TRY IT:
If a line in the data contains "with", copy it out.

INFORMATION PROVIDED:
# # #

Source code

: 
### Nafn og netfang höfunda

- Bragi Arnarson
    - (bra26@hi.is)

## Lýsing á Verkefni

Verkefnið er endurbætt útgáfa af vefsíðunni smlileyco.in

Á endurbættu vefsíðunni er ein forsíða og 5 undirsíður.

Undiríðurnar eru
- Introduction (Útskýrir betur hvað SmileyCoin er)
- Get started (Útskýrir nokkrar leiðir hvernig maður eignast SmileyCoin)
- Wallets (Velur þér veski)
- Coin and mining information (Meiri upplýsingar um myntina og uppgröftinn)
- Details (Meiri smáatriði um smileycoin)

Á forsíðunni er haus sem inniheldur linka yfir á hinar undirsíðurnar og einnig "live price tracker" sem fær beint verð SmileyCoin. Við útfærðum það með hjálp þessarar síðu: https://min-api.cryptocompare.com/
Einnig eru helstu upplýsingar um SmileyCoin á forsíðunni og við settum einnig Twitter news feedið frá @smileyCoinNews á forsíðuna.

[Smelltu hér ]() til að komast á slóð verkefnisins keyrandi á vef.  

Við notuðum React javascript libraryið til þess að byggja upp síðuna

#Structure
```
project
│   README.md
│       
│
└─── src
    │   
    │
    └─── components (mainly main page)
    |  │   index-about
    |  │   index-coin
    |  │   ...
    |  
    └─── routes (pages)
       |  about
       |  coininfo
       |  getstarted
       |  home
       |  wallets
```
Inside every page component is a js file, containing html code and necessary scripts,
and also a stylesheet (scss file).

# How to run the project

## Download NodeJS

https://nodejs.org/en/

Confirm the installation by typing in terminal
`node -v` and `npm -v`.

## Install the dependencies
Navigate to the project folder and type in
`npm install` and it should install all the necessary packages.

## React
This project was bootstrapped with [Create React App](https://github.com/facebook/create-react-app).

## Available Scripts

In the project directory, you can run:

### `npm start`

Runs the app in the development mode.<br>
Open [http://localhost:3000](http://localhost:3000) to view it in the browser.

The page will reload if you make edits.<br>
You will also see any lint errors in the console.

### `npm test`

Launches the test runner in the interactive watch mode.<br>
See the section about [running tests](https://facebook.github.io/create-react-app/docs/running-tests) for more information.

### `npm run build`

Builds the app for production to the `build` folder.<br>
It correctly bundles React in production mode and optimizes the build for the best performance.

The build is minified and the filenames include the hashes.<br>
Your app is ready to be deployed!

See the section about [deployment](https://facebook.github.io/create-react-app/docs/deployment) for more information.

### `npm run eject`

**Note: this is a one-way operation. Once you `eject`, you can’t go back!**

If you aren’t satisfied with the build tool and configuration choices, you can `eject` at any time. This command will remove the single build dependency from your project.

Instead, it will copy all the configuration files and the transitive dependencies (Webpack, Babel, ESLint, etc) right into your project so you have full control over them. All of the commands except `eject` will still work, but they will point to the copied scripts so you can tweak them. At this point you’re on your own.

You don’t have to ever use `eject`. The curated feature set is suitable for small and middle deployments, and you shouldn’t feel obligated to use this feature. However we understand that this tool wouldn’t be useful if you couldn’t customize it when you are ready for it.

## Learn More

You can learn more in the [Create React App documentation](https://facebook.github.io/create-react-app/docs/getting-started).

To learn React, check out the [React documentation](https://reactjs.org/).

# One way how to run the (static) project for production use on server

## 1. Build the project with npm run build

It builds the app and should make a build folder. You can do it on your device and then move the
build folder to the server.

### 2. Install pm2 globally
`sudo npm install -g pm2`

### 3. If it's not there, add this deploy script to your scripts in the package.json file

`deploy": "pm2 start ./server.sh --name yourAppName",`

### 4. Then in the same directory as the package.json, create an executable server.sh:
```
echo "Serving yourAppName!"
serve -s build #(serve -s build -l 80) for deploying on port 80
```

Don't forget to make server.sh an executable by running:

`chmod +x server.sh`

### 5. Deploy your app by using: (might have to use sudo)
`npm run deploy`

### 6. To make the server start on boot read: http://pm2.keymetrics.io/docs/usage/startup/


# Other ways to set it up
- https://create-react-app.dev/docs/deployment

# # #

WRITTEN REPLY:
This project was bootstrapped with [Create React App](https://github.com/facebook/create-react-app).
If you aren’t satisfied with the build tool and configuration choices, you can `eject` at any time. This command will remove the single build dependency from your project.
## 1. Build the project with npm run build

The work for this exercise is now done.